Port weighs leasing out portion of BAX area

Auto storage proposed at Toledo Express

3/19/2012
BY DAVID PATCH
BLADE STAFF WRITER

With the airplane parking area outside the former BAX Global cargo hub not currently needed for flights, the Toledo-Lucas County Port Authority may lease some of that space for temporary storage of new cars and trucks.

The port authority’s airport committee last week reviewed a three-month lease with Streamco Inc. for up to 60 acres of the 78-acre cargo apron.

If the full board of directors approves the deal Thursday, Streamco would pay the agency $700 per acre per month.

Officials expect total revenue of about $80,500 during the three-month period because Streamco would not be obligated to use all 60 acres for the entire time.

BAX Global closed its Toledo cargo operation Sept. 1. Although BX Solutions, a local start-up organized by former BAX executives, moved in later last year, its operations to date have strictly involved truck-hauled freight.

A staff report to the airport committee stated that leasing the apron to Streamco “will at no time negatively impact the port authority’s ability to handle cargo flights if that opportunity presents itself.”

The apron is an ideal place for vehicle storage because it is concrete and secure, port President Paul Toth told the airport committee.

The port authority had leased 28 acres of the cargo apron that BAX was not using for six months in 2005 to Consultants Unlimited, a vehicle-storage company working for what was then DaimlerChrysler AG.

BX Solutions’ focus on truck freight is an element in the port authority’s refinancing this week of bonds that remain from the agency’s construction of the former BAX hub.

Mr. Toth reported that a $9.4 million, 15-year bond issue closed Thursday for refinancing the “tail” of debt left when BAX moved out and subsequently negotiated a lease termination with the port authority that allowed BX Solutions to move in.

The old bonds had an interest rate of 6.375 percent and the new rate is 4.6 percent, Mr. Toth said. That should save the port authority about $2 million over their 15 years’ servicing, he said, and rent from BX Solutions will cover the payments.

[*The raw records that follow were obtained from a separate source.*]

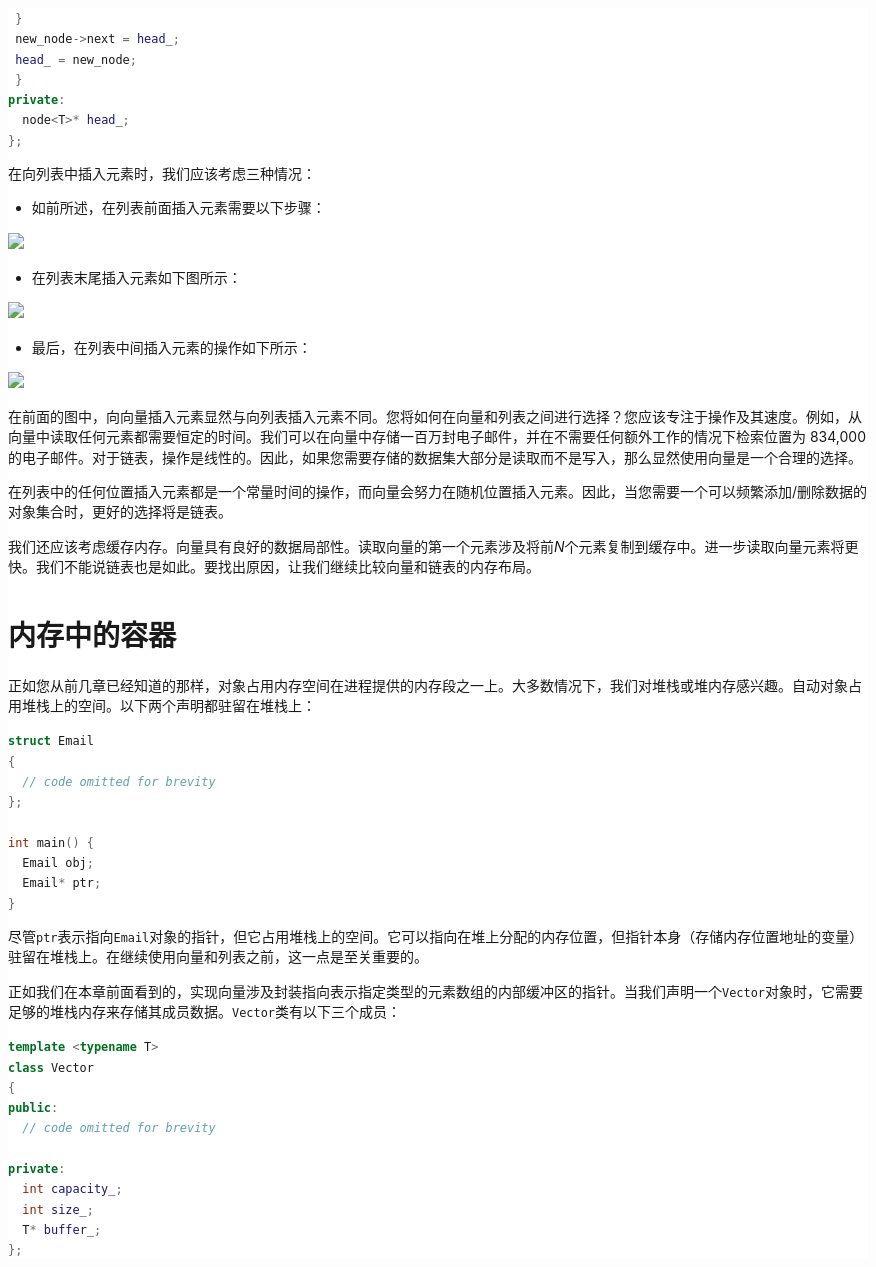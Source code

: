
 ```cpp
 }
 new_node->next = head_;
 head_ = new_node;
 }
private:
  node<T>* head_; 
};
```

在向列表中插入元素时，我们应该考虑三种情况：

+   如前所述，在列表前面插入元素需要以下步骤：

![](img/06be3736-adbe-4388-9396-677b0a094a7f.png)

+   在列表末尾插入元素如下图所示：

![](img/6f88bf92-0a38-448d-a32c-8a92883f53ab.png)

+   最后，在列表中间插入元素的操作如下所示：

![](img/75876dd0-13a8-4b23-a1be-68ac50c50dd0.png)

在前面的图中，向向量插入元素显然与向列表插入元素不同。您将如何在向量和列表之间进行选择？您应该专注于操作及其速度。例如，从向量中读取任何元素都需要恒定的时间。我们可以在向量中存储一百万封电子邮件，并在不需要任何额外工作的情况下检索位置为 834,000 的电子邮件。对于链表，操作是线性的。因此，如果您需要存储的数据集大部分是读取而不是写入，那么显然使用向量是一个合理的选择。

在列表中的任何位置插入元素都是一个常量时间的操作，而向量会努力在随机位置插入元素。因此，当您需要一个可以频繁添加/删除数据的对象集合时，更好的选择将是链表。

我们还应该考虑缓存内存。向量具有良好的数据局部性。读取向量的第一个元素涉及将前*N*个元素复制到缓存中。进一步读取向量元素将更快。我们不能说链表也是如此。要找出原因，让我们继续比较向量和链表的内存布局。

# 内存中的容器

正如您从前几章已经知道的那样，对象占用内存空间在进程提供的内存段之一上。大多数情况下，我们对堆栈或堆内存感兴趣。自动对象占用堆栈上的空间。以下两个声明都驻留在堆栈上：

```cpp
struct Email 
{
  // code omitted for brevity
};

int main() {
  Email obj;
  Email* ptr;
}
```

尽管`ptr`表示指向`Email`对象的指针，但它占用堆栈上的空间。它可以指向在堆上分配的内存位置，但指针本身（存储内存位置地址的变量）驻留在堆栈上。在继续使用向量和列表之前，这一点是至关重要的。

正如我们在本章前面看到的，实现向量涉及封装指向表示指定类型的元素数组的内部缓冲区的指针。当我们声明一个`Vector`对象时，它需要足够的堆栈内存来存储其成员数据。`Vector`类有以下三个成员：

```cpp
template <typename T>
class Vector
{
public:
  // code omitted for brevity

private:
  int capacity_;
  int size_;
  T* buffer_;
};
```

Because BX is a trucking operation, the new bonds’ interest is taxable to bondholders, the port president said. Although BAX in its later years had shifted significant freight from airplanes to trucks, its remaining air-cargo operations kept the hub qualified as an “airport facility” that was tax-exempt under federal rules.

The need to change to taxable bonds was the main reason for refinancing, but the lower interest rate is a clear benefit, Mr. Toth said.

Refinancing also “gives us full flexibility to do whatever we want with that building,” he said.

BX Solutions leaders have said they could expand into air cargo.

Reporting on discussion from a meeting earlier in the week, airport committee Chairman Jerry Chabler asked about the status of navigation-aids improvements at Toledo Express that would make it more attractive to international cargo airlines.

Mr. Toth said the port authority has been working with the Federal Aviation Administration to gradually add features to the airport and its approaches that would qualify Toledo Express as a “Category 2” instrument-landing airfield.

During BAX’s operations, the port president said, establishing such systems was a low priority because BAX aircraft were not equipped to make use of them.

He agreed that having “Category 2” capability now would make the airport more marketable, because it would reduce the risk of flights having to divert from Toledo during fog or other bad weather.

But airport navigation aids are the FAA’s purview, so such an upgrade is not something the port authority can decide to do on its own, Mr. Toth said.